Collected data -
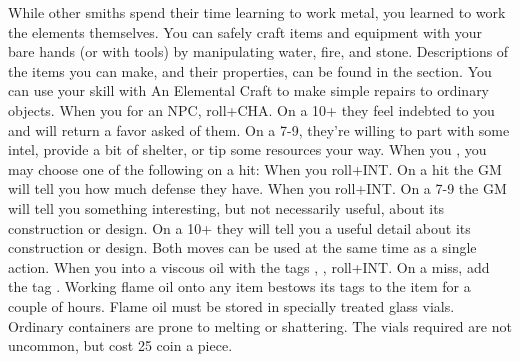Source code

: \documentclass[darkmode]{dw_playbook}
\begin{document}
    {
            {While other smiths spend their time learning to work metal, you learned to work the elements themselves.  You can safely craft items and equipment with your bare hands (or with tools) by manipulating water, fire, and stone.  Descriptions of the items you can make, and their properties, can be found in the  section.}
        \gap
            {You can use your skill with An Elemental Craft to make simple repairs to ordinary objects. When you  for an NPC, roll+CHA.  On a 10+ they feel indebted to you and will return a favor asked of them.  On a 7-9, they’re willing to part with some intel, provide a bit of shelter, or tip some resources your way.}
        \gap
            {When you , you may choose one of the following on a hit:
            \gapSm
            \gapSm
            }
            {When you  roll+INT.  On a hit the GM will tell you how much defense they have.
            \gap
            When you  roll+INT.  On a 7-9 the GM will tell you something interesting, but not necessarily useful, about its construction or design.  On a 10+ they will tell you a useful detail about its construction or design.
            \gap
            Both moves can be used at the same time as a single action.}
        \gap
            {When you  into a viscous oil with the tags , , roll+INT.  On a miss, add the tag .  Working flame oil onto any item bestows its tags to the item for a couple of hours.
            \gap
            Flame oil must be stored in specially treated glass vials.  Ordinary containers are prone to melting or shattering.  The vials required are not uncommon, but cost 25 coin a piece.}
    }

\clearpage
~
\end{document}
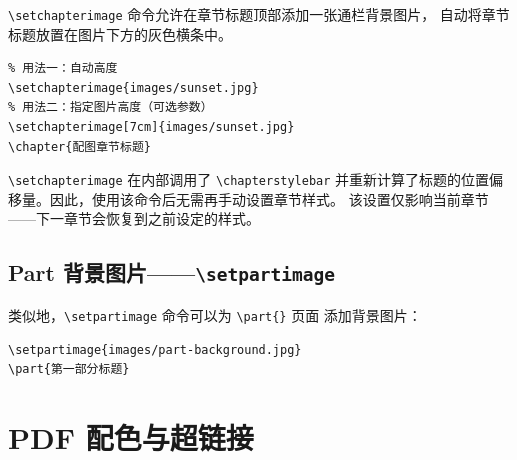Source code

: 
\lstinline|\setchapterimage| 命令允许在章节标题顶部添加一张通栏背景图片，
自动将章节标题放置在图片下方的灰色横条中。

\begin{lstlisting}
% 用法一：自动高度
\setchapterimage{images/sunset.jpg}
% 用法二：指定图片高度（可选参数）
\setchapterimage[7cm]{images/sunset.jpg}
\chapter{配图章节标题}
\end{lstlisting}

\begin{kaobox}[title=技术细节]
\lstinline|\setchapterimage| 在内部调用了 \lstinline|\chapterstylebar| %
并重新计算了标题的位置偏移量。因此，使用该命令后无需再手动设置章节样式。
该设置仅影响当前章节——下一章节会恢复到之前设定的样式。
\end{kaobox}


\subsection{Part 背景图片——\texttt{\textbackslash setpartimage}}

类似地，\lstinline|\setpartimage| 命令可以为 \lstinline|\part{}| 页面
添加背景图片：

\begin{lstlisting}
\setpartimage{images/part-background.jpg}
\part{第一部分标题}
\end{lstlisting}


\section{PDF 配色与超链接}


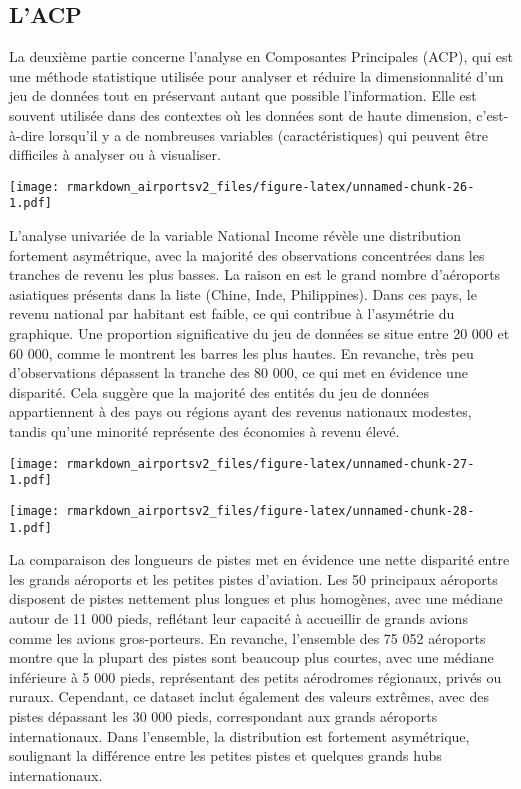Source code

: \documentclass[
]{compterendu}
\begin{document}
\subsection{L'ACP}\label{lacp}

La deuxième partie concerne l'analyse en Composantes Principales (ACP),
qui est une méthode statistique utilisée pour analyser et réduire la
dimensionnalité d'un jeu de données tout en préservant autant que
possible l'information. Elle est souvent utilisée dans des contextes où
les données sont de haute dimension, c'est-à-dire lorsqu'il y a de
nombreuses variables (caractéristiques) qui peuvent être difficiles à
analyser ou à visualiser.

\texttt{[image: rmarkdown\_airportsv2\_files/figure-latex/unnamed-chunk-26-1.pdf]}

L'analyse univariée de la variable National Income révèle une
distribution fortement asymétrique, avec la majorité des observations
concentrées dans les tranches de revenu les plus basses. La raison en
est le grand nombre d'aéroports asiatiques présents dans la liste
(Chine, Inde, Philippines). Dans ces pays, le revenu national par
habitant est faible, ce qui contribue à l'asymétrie du graphique. Une
proportion significative du jeu de données se situe entre 20 000 et 60
000, comme le montrent les barres les plus hautes. En revanche, très peu
d'observations dépassent la tranche des 80 000, ce qui met en évidence
une disparité. Cela suggère que la majorité des entités du jeu de
données appartiennent à des pays ou régions ayant des revenus nationaux
modestes, tandis qu'une minorité représente des économies à revenu
élevé.

\texttt{[image: rmarkdown\_airportsv2\_files/figure-latex/unnamed-chunk-27-1.pdf]}

\texttt{[image: rmarkdown\_airportsv2\_files/figure-latex/unnamed-chunk-28-1.pdf]}

La comparaison des longueurs de pistes met en évidence une nette
disparité entre les grands aéroports et les petites pistes d'aviation.
Les 50 principaux aéroports disposent de pistes nettement plus longues
et plus homogènes, avec une médiane autour de 11 000 pieds, reflétant
leur capacité à accueillir de grands avions comme les avions
gros-porteurs. En revanche, l'ensemble des 75 052 aéroports montre que
la plupart des pistes sont beaucoup plus courtes, avec une médiane
inférieure à 5 000 pieds, représentant des petits aérodromes régionaux,
privés ou ruraux. Cependant, ce dataset inclut également des valeurs
extrêmes, avec des pistes dépassant les 30 000 pieds, correspondant aux
grands aéroports internationaux. Dans l'ensemble, la distribution est
fortement asymétrique, soulignant la différence entre les petites pistes
et quelques grands hubs internationaux.
\end{document}
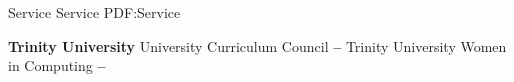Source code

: \Section
{Service}
{Service}
{PDF:Service}

\Entry
\textbf{Trinity University}
\Gap
University Curriculum Council
\dotfill
\textbf{ -- }
\Gap
Trinity University Women in Computing
\dotfill
\textbf{ -- }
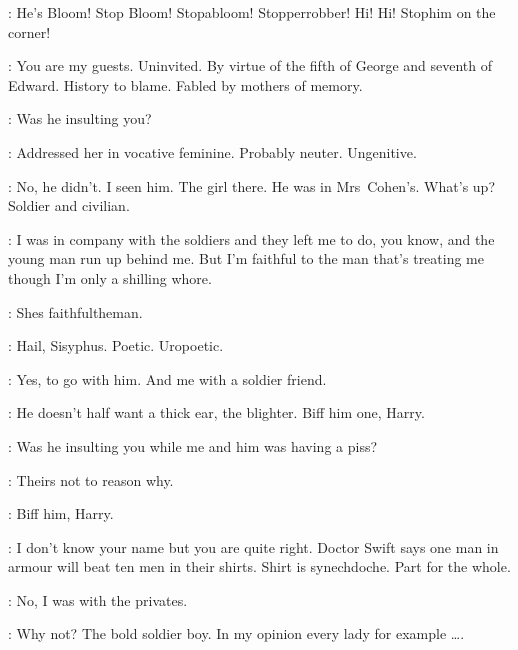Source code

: \HueCry:
He's Bloom!
Stop Bloom!
Stopabloom!
Stopperrobber!
Hi! Hi!
Stophim on the corner!


\Stephen:
You are my guests.
Uninvited.
By virtue of the fifth of George and seventh of Edward.
History to blame.
Fabled by mothers of memory.

\Carr:
Was he insulting you?

\Stephen:
Addressed her in vocative feminine.
Probably neuter.
Ungenitive.

\Voices:
No, he didn't.
I seen him.
The girl there.
He was in Mrs~Cohen's.
What's up?
Soldier and civilian.

\Cissy:
I was in company with the soldiers and they left me
to do, you know, and the young man run up behind me.
But I'm faithful to the man that's treating me
though I'm only a shilling whore.

\Voices:
Shes faithfultheman.

\Stephen:
Hail, Sisyphus.
Poetic.
Uropoetic.

\Cissy:
Yes, to go with him.
And me with a soldier friend.

\Compton:
He doesn't half want a thick ear, the blighter.
Biff him one, Harry.

\Carr:
Was he insulting you while me and him was having a piss?

\LordTennyson:
Theirs not to reason why.

\Compton:
Biff him, Harry.

\Stephen:
I don't know your name but you are quite right.
Doctor Swift says one man in armour will beat ten men in their shirts.
Shirt is synechdoche.
Part for the whole.

\Cissy:
No, I was with the privates.

\Stephen:
Why not?
The bold soldier boy.
In my opinion every lady for example \ldots.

TO DO -
Copy all lines of the preceding data that hold the word "observations".

OUTPUT FOR THIS TASK -
distribution fortement asymétrique, avec la majorité des observations
d'observations dépassent la tranche des 80 000, ce qui met en évidence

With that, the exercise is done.